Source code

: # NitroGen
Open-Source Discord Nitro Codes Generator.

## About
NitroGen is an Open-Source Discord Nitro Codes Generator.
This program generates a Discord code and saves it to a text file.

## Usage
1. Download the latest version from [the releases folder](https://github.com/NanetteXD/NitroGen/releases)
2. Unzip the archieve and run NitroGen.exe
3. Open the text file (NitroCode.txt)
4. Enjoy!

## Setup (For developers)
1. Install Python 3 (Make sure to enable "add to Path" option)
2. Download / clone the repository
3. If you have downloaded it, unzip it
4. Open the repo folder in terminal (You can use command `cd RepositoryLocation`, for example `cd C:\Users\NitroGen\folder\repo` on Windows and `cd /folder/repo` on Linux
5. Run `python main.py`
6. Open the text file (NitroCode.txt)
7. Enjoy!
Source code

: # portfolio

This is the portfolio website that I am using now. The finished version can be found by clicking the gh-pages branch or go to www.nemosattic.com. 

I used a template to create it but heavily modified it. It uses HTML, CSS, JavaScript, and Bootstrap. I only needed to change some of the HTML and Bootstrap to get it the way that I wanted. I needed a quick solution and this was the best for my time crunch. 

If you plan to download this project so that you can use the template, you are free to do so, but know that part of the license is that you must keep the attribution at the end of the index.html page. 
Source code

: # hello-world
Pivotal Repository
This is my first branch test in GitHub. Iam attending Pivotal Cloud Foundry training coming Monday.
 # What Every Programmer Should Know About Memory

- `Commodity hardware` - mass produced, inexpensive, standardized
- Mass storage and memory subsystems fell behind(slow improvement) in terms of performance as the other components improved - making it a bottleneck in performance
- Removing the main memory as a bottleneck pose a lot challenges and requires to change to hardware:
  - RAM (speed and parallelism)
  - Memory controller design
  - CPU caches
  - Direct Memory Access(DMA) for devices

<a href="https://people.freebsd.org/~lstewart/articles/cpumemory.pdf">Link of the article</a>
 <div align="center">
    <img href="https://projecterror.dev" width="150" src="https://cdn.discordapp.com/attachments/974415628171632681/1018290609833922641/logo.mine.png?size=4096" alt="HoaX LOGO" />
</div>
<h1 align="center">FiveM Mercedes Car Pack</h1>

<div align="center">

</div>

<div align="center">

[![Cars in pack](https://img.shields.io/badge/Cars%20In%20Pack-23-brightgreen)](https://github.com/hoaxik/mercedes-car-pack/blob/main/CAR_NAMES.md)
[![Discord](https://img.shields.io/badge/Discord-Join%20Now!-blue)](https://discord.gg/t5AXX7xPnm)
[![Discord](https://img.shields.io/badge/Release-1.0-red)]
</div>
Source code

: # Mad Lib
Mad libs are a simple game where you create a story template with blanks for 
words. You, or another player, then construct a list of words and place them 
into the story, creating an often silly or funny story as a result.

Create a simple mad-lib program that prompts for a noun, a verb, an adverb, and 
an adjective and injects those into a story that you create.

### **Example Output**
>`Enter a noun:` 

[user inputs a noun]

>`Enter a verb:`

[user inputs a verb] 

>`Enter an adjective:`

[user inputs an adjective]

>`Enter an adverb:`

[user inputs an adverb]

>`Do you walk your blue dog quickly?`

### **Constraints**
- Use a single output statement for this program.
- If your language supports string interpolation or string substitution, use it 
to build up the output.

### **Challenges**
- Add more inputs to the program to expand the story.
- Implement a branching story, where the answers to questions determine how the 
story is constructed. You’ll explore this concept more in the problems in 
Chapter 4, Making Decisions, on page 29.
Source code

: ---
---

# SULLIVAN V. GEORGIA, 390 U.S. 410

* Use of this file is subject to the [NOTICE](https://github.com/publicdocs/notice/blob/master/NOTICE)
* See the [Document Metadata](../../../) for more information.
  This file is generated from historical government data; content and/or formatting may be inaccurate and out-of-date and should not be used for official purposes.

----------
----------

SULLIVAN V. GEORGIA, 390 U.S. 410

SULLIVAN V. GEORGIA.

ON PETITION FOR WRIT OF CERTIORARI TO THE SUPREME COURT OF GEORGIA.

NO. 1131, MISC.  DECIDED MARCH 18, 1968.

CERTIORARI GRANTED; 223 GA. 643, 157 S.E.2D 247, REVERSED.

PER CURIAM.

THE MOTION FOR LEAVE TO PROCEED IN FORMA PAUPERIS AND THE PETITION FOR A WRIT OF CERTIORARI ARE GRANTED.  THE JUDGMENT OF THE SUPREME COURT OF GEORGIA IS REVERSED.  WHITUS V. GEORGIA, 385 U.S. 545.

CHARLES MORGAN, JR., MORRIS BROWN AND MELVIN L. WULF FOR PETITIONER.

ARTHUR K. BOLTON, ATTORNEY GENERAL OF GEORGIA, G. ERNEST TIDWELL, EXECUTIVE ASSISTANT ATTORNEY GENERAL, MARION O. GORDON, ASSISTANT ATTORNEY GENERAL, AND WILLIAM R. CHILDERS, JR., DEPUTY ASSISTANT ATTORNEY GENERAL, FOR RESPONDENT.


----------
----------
-------------------------
YOUR GOAL: Reproduce only the lines above, starting at the line with "to build up the output." and ending at the line with "THE MOTION FOR", exactly as written.

SOLUTION:
to build up the output.

### **Challenges**
- Add more inputs to the program to expand the story.
- Implement a branching story, where the answers to questions determine how the 
story is constructed. You’ll explore this concept more in the problems in 
Chapter 4, Making Decisions, on page 29.
Source code

: ---
---

# SULLIVAN V. GEORGIA, 390 U.S. 410

* Use of this file is subject to the [NOTICE](https://github.com/publicdocs/notice/blob/master/NOTICE)
* See the [Document Metadata](../../../) for more information.
  This file is generated from historical government data; content and/or formatting may be inaccurate and out-of-date and should not be used for official purposes.

----------
----------

SULLIVAN V. GEORGIA, 390 U.S. 410

SULLIVAN V. GEORGIA.

ON PETITION FOR WRIT OF CERTIORARI TO THE SUPREME COURT OF GEORGIA.

NO. 1131, MISC.  DECIDED MARCH 18, 1968.

CERTIORARI GRANTED; 223 GA. 643, 157 S.E.2D 247, REVERSED.

PER CURIAM.

THE MOTION FOR LEAVE TO PROCEED IN FORMA PAUPERIS AND THE PETITION FOR A WRIT OF CERTIORARI ARE GRANTED.  THE JUDGMENT OF THE SUPREME COURT OF GEORGIA IS REVERSED.  WHITUS V. GEORGIA, 385 U.S. 545.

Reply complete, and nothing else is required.